The album itself is again self-released and available via Bandcamp. Starting of with a chilled laid-back instrumental Ashes Pt.1 all phased acoustic guitars and, in the pocket drumming it serves as an extended introduction to the first real track Ashes Pt.2

It is clear from the start that the vocals of Ayers Jr are strong and melodic and the fact that the drumming is far from straightforward makes this an impressive start. Singing Drummers being rarer than hens’ teeth in this type of music. Off top of my head the only one I recall is Dan Beehler from second division metal heads Exciter.

Stonekind combine bluesy riffing and grooves that leans towards the Grunge end of the spectrum and the solos of Templeton recall Pearl Jam’s Mike McCready at his most rocking. The title track Spirit of the Void is a prime example of this approach and is a calling card for the overall sound of the album.

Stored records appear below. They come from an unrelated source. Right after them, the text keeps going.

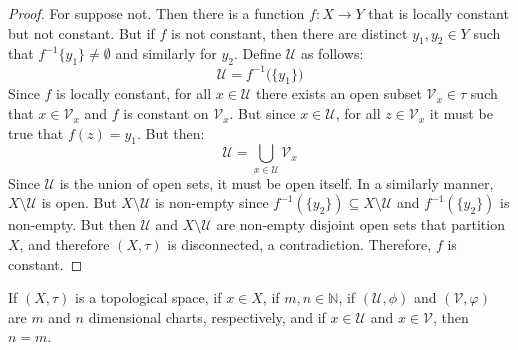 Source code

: \documentclass[oneside]{book}                                                  %
\begin{document}
            \begin{proof}
                For suppose not. Then there is a function $f:X\rightarrow{Y}$
                that is locally constant but not constant. But if $f$ is not
                constant, then there are distinct $y_{1},y_{2}\in{Y}$ such that
                $f^{\minus{1}}\{y_{1}\}\ne\emptyset$ and similarly for $y_{2}$.
                Define $\mathcal{U}$ as follows:
                \begin{equation}
                    \mathcal{U}=f^{\minus{1}}\big(\{y_{1}\}\big)
                \end{equation}
                Since $f$ is locally constant, for all $x\in\mathcal{U}$ there
                exists an open subset $\mathcal{V}_{x}\in\tau$ such that
                $x\in\mathcal{V}_{x}$ and $f$ is constant on $\mathcal{V}_{x}$.
                But since $x\in\mathcal{U}$, for all $z\in\mathcal{V}_{x}$ it
                must be true that $f(z)=y_{1}$. But then:
                \begin{equation}
                    \mathcal{U}=
                    \bigcup_{x\in\mathcal{U}}\mathcal{V}_{x}
                \end{equation}
                Since $\mathcal{U}$ is the union of open sets, it must be open
                itself. In a similarly manner, $X\setminus\mathcal{U}$ is open.
                But $X\setminus\mathcal{U}$ is non-empty since
                $f^{\minus{1}}(\{y_{2}\})\subseteq{X}\setminus\mathcal{U}$
                and $f^{\minus{1}}(\{y_{2}\})$ is non-empty. But then
                $\mathcal{U}$ and $X\setminus\mathcal{U}$ are non-empty disjoint
                open sets that partition $X$, and therefore $(X,\tau)$ is
                disconnected, a contradiction. Therefore, $f$ is constant.
            \end{proof}
            \begin{theorem}
                If $(X,\tau)$ is a topological space, if $x\in{X}$, if
                $m,n\in\mathbb{N}$, if $(\mathcal{U},\phi)$ and
                $(\mathcal{V},\varphi)$ are $m$ and $n$ dimensional charts,
                respectively, and if $x\in\mathcal{U}$ and $x\in\mathcal{V}$,
                then $n=m$.
            \end{theorem}
\end{document}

This is not to say the album is a mere Seattle influenced descendant but there are definitely sprinkles of the sound throughout. This is not under any circumstances a bad thing. The Guitars twist and turn in unexpected ways and the drums push the songs forward., however having played together for five years has instilled an enough confidence in the playing that it in itself becomes its own individual entity.

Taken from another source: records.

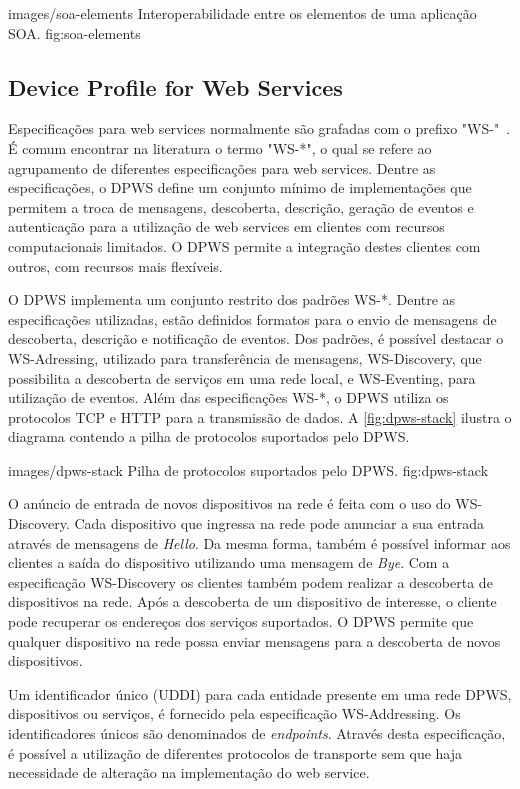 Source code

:   {images/soa-elements}
  {Interoperabilidade entre os elementos de uma aplicação SOA.}
  {fig:soa-elements}


\subsection{Device Profile for Web Services}

Especificações para web services normalmente são grafadas com o prefixo
"{WS-}"~\cite{candido2013soa}. É comum encontrar na literatura o termo "{WS-*}", o qual se refere ao
agrupamento de diferentes especificações para web services. Dentre as especificações, o \gls{DPWS}
define um conjunto mínimo de implementações que permitem a troca de mensagens, descoberta,
descrição, geração de eventos e autenticação para a utilização de web services em clientes com
recursos computacionais limitados. O \gls{DPWS} permite a integração destes clientes com outros, com
recursos mais flexíveis.

O \gls{DPWS} implementa um conjunto restrito dos padrões {WS-*}. Dentre as especificações
utilizadas, estão definidos formatos para o envio de mensagens de descoberta, descrição e
notificação de eventos. Dos padrões, é possível destacar o {WS-Adressing}, utilizado para
transferência de mensagens, {WS-Discovery}, que possibilita a descoberta de serviços em uma rede
local, e {WS-Eventing}, para utilização de eventos. Além das especificações {WS-*}, o \gls{DPWS}
utiliza os protocolos \gls{TCP} e \gls{HTTP} para a transmissão de dados. A \cref{fig:dpws-stack}
ilustra o diagrama contendo a pilha de protocolos suportados pelo \gls{DPWS}.

  {images/dpws-stack}
  {Pilha de protocolos suportados pelo DPWS.}
  {fig:dpws-stack}

O anúncio de entrada de novos dispositivos na rede é feita com o uso do {WS-Discovery}. Cada
dispositivo que ingressa na rede pode anunciar a sua entrada através de mensagens de \emph{Hello}.
Da mesma forma, também é possível informar aos clientes a saída do dispositivo utilizando uma
mensagem de \emph{Bye}. Com a especificação {WS-Discovery} os clientes também podem realizar a
descoberta de dispositivos na rede. Após a descoberta de um dispositivo de interesse, o cliente pode
recuperar os endereços dos serviços suportados. O \gls{DPWS} permite que qualquer dispositivo na
rede possa enviar mensagens para a descoberta de novos dispositivos.

Um identificador único (\gls{UDDI}) para cada entidade presente em uma rede \gls{DPWS}, dispositivos
ou serviços, é fornecido pela especificação {WS-Addressing}. Os identificadores únicos são
denominados de \textit{endpoints}. Através desta especificação, é possível a utilização de
diferentes protocolos de transporte sem que haja necessidade de alteração na implementação do web
service.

There are curve-balls with mid album instrumental Dust has a flavor of pastel folksiness and serves as a palate cleanser before a seamless Segway in to Behold the Stone that sways and rolls along to a rhythm bursting with groove.

Nomadic clocking in at 9.02 is Epic by the standards of the rest of the album and allows the band time and space to move around freely and cover a lot of ground. Moving from out and out rock to quieter more psych moments and back. It is a fitting finale to the album.

……except it isn’t.

Included here is a unique experience in a track called Spirit of the Void (Gapless) which is exactly what it says. The album presented as one track. In an age of personalized playlists this invites the listener to fully commit and engage and digest this body of work in one sitting. It is a nice touch and is to be applauded.

Overall Stonekind have delivered an album of Classic Rock with a hard edge without falling into the trap of heaviness for the sake of heaviness. They know exactly what they are doing. Keeping the songs short, focused and economic. The choruses are big with a capital B and the Riffs land the right side of fuzz driven. They never loose sight of what serves the songs best and execute this with a confidence and enough class to impress.

Another contender for Debut of the Year? Possibly.

A Great, Solid Rock Album? Definitely.